The slideshow-specific craft is built in too. Micro-hook prompts mid-deck and a last-slide call-to-action nudge come standard on each post, so the hold-the-swipe and cash-out moves are not something you have to remember. And References decodes a winning TikTok's hook shape into a reusable template, its structure and style, never its words, so a pattern that worked once becomes a formula you can fill forever. The idea bank that pairs with this is in 30 TikTok slideshow ideas for SaaS.

The short version

  • A TikTok hook is slide one of a carousel, the cover text that decides whether anyone sees the rest. On a faceless slideshow it does all the stopping work.
  • Working hooks share three traits: a named audience, a named tension, and a promise the slides actually deliver. A plain line that names the stakes travels further than a witty one.
  • Keep a library of hook formulas (pain-point callout, listicle, contrarian, the mistake, comparison, curiosity gap, transformation, build-in-public, the question they already ask) and rewrite the blanks forever.
  • The first caption line is a second hook, and a keyword on the cover doubles as a search target.
  • Test by shipping. Every post is a hook test, volume beats perfection, and a 200-view post is data telling you to rewrite slide one.

Frequently asked

What is a hook on TikTok?

A hook is the first thing a viewer sees, the opening second of a video or the cover slide of a photo carousel, and it decides whether they watch the rest or keep scrolling. On a slideshow the cover-slide text is the hook. Its only job is to make a specific person stop and want the payoff the following slides deliver.

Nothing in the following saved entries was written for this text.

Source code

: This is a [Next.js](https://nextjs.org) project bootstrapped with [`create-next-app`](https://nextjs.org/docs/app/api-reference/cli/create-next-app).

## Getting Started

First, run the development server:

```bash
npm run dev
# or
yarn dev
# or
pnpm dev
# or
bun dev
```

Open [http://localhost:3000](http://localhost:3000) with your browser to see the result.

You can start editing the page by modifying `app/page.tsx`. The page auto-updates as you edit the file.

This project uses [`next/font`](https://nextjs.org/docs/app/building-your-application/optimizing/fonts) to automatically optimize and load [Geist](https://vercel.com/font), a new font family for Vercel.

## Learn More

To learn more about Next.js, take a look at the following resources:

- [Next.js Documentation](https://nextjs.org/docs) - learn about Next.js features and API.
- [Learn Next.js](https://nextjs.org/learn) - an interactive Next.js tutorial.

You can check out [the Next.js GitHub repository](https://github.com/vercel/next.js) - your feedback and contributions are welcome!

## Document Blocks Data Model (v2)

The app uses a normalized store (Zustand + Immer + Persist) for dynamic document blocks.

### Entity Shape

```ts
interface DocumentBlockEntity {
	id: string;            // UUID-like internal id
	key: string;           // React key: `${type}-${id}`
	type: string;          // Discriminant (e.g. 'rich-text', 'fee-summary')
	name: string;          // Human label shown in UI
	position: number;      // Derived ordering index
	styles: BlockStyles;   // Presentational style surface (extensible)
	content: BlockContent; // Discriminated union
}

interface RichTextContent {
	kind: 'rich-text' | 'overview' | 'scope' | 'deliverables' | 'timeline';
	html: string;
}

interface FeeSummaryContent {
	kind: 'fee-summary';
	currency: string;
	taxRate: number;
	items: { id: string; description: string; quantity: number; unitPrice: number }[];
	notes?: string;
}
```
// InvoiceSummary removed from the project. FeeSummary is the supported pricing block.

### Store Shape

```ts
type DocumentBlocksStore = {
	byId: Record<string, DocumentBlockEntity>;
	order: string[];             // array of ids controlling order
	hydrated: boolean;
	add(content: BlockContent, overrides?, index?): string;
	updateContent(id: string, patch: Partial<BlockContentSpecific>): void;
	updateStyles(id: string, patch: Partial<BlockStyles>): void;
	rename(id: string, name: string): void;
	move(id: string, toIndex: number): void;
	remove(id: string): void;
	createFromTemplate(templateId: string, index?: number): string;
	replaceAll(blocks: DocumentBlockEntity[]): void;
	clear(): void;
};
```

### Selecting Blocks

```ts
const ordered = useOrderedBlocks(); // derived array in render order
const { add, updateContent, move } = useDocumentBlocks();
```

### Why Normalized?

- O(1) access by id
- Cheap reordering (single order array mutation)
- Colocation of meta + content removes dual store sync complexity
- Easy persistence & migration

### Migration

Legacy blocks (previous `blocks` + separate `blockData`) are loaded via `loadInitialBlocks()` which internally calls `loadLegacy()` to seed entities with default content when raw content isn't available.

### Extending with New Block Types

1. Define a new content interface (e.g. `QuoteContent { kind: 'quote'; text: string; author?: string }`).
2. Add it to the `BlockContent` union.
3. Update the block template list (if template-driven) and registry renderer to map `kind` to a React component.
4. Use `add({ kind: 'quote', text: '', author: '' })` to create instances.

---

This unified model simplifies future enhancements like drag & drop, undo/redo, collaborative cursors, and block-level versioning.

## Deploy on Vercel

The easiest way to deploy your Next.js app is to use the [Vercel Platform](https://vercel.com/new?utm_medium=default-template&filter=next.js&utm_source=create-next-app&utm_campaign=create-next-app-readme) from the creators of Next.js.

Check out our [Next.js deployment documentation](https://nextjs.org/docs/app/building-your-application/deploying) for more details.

What makes a good TikTok hook?

Specificity. A good hook names a particular audience and a particular tension, then promises a payoff the rest of the post actually delivers. Clear beats clever almost every time. If a viewer can read the first slide and instantly know who it is for and what they will learn, the hook is working, whether or not it sounds witty.

How do you write a hook for a TikTok slideshow?

Put one idea on the cover slide and make it readable in under a second. Name the audience and the pain in plain words, like '5 signs your onboarding is leaking trial users.' Add a keyword so search can find it. Then write a second hook into the first line of your caption, because that line shows in the feed too.

How long should a TikTok hook be?

One line, one promise. The cover slide of a slideshow should hold a single idea a viewer reads in under a second, usually six to twelve words. Two competing ideas on one slide split attention and kill the stop. If you need more setup, move it to slide two. The hook earns the swipe; the body keeps it.